**The input**
══════

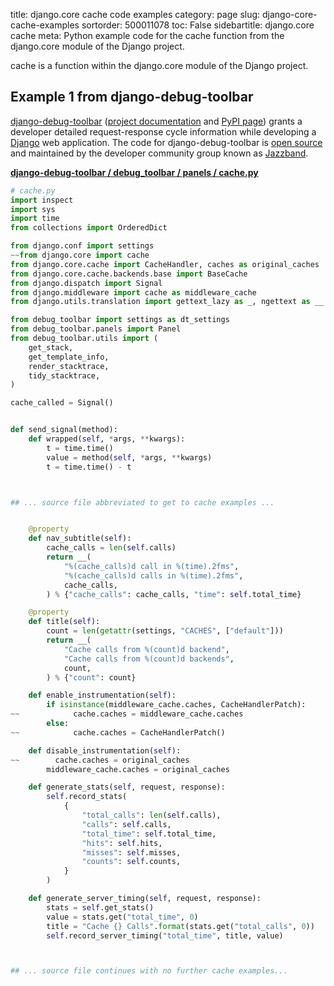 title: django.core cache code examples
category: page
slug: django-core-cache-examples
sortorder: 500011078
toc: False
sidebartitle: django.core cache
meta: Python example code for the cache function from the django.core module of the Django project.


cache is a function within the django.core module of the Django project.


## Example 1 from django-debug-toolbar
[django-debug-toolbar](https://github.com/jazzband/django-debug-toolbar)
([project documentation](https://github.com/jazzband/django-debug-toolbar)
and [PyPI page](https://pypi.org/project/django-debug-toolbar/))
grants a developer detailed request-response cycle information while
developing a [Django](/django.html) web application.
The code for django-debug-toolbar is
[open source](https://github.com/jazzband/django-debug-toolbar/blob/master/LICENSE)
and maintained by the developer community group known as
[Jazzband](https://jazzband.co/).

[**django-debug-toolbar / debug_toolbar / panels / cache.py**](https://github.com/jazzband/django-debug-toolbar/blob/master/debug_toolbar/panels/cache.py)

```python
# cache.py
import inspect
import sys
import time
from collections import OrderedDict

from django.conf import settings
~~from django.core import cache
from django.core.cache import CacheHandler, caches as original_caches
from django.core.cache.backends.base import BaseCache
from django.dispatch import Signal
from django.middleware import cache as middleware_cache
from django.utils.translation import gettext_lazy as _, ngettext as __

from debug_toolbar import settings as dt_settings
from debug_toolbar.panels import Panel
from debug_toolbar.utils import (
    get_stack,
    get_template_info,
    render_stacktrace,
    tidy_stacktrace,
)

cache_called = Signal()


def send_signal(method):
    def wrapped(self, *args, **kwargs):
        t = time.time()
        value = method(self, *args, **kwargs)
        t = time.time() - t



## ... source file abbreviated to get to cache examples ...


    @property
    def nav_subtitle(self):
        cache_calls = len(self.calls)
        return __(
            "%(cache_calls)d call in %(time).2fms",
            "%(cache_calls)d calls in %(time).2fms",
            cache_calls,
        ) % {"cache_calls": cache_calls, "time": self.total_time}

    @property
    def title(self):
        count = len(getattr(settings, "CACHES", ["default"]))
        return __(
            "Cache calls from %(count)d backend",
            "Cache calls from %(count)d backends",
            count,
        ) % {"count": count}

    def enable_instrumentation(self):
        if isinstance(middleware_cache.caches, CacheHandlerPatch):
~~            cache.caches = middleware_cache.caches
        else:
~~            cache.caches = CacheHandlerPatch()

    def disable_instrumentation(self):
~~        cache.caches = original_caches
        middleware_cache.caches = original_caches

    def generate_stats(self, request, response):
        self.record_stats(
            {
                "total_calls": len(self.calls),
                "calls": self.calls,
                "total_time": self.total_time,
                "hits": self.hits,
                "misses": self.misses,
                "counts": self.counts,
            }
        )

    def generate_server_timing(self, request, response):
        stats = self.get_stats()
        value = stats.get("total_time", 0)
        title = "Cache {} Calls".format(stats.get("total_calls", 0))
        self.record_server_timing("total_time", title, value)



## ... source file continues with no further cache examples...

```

══════

Print the whole listing above exactly, and keep every picture out of the copy.

**Reply to the task**
 title: django.core cache code examples
category: page
slug: django-core-cache-examples
sortorder: 500011078
toc: False
sidebartitle: django.core cache
meta: Python example code for the cache function from the django.core module of the Django project.


cache is a function within the django.core module of the Django project.


## Example 1 from django-debug-toolbar
[django-debug-toolbar](https://github.com/jazzband/django-debug-toolbar)
([project documentation](https://github.com/jazzband/django-debug-toolbar)
and [PyPI page](https://pypi.org/project/django-debug-toolbar/))
grants a developer detailed request-response cycle information while
developing a [Django](/django.html) web application.
The code for django-debug-toolbar is
[open source](https://github.com/jazzband/django-debug-toolbar/blob/master/LICENSE)
and maintained by the developer community group known as
[Jazzband](https://jazzband.co/).

[**django-debug-toolbar / debug_toolbar / panels / cache.py**](https://github.com/jazzband/django-debug-toolbar/blob/master/debug_toolbar/panels/cache.py)

```python
# cache.py
import inspect
import sys
import time
from collections import OrderedDict

from django.conf import settings
~~from django.core import cache
from django.core.cache import CacheHandler, caches as original_caches
from django.core.cache.backends.base import BaseCache
from django.dispatch import Signal
from django.middleware import cache as middleware_cache
from django.utils.translation import gettext_lazy as _, ngettext as __

from debug_toolbar import settings as dt_settings
from debug_toolbar.panels import Panel
from debug_toolbar.utils import (
    get_stack,
    get_template_info,
    render_stacktrace,
    tidy_stacktrace,
)

cache_called = Signal()


def send_signal(method):
    def wrapped(self, *args, **kwargs):
        t = time.time()
        value = method(self, *args, **kwargs)
        t = time.time() - t



## ... source file abbreviated to get to cache examples ...


    @property
    def nav_subtitle(self):
        cache_calls = len(self.calls)
        return __(
            "%(cache_calls)d call in %(time).2fms",
            "%(cache_calls)d calls in %(time).2fms",
            cache_calls,
        ) % {"cache_calls": cache_calls, "time": self.total_time}

    @property
    def title(self):
        count = len(getattr(settings, "CACHES", ["default"]))
        return __(
            "Cache calls from %(count)d backend",
            "Cache calls from %(count)d backends",
            count,
        ) % {"count": count}

    def enable_instrumentation(self):
        if isinstance(middleware_cache.caches, CacheHandlerPatch):
~~            cache.caches = middleware_cache.caches
        else:
~~            cache.caches = CacheHandlerPatch()

    def disable_instrumentation(self):
~~        cache.caches = original_caches
        middleware_cache.caches = original_caches

    def generate_stats(self, request, response):
        self.record_stats(
            {
                "total_calls": len(self.calls),
                "calls": self.calls,
                "total_time": self.total_time,
                "hits": self.hits,
                "misses": self.misses,
                "counts": self.counts,
            }
        )

    def generate_server_timing(self, request, response):
        stats = self.get_stats()
        value = stats.get("total_time", 0)
        title = "Cache {} Calls".format(stats.get("total_calls", 0))
        self.record_server_timing("total_time", title, value)



## ... source file continues with no further cache examples...

```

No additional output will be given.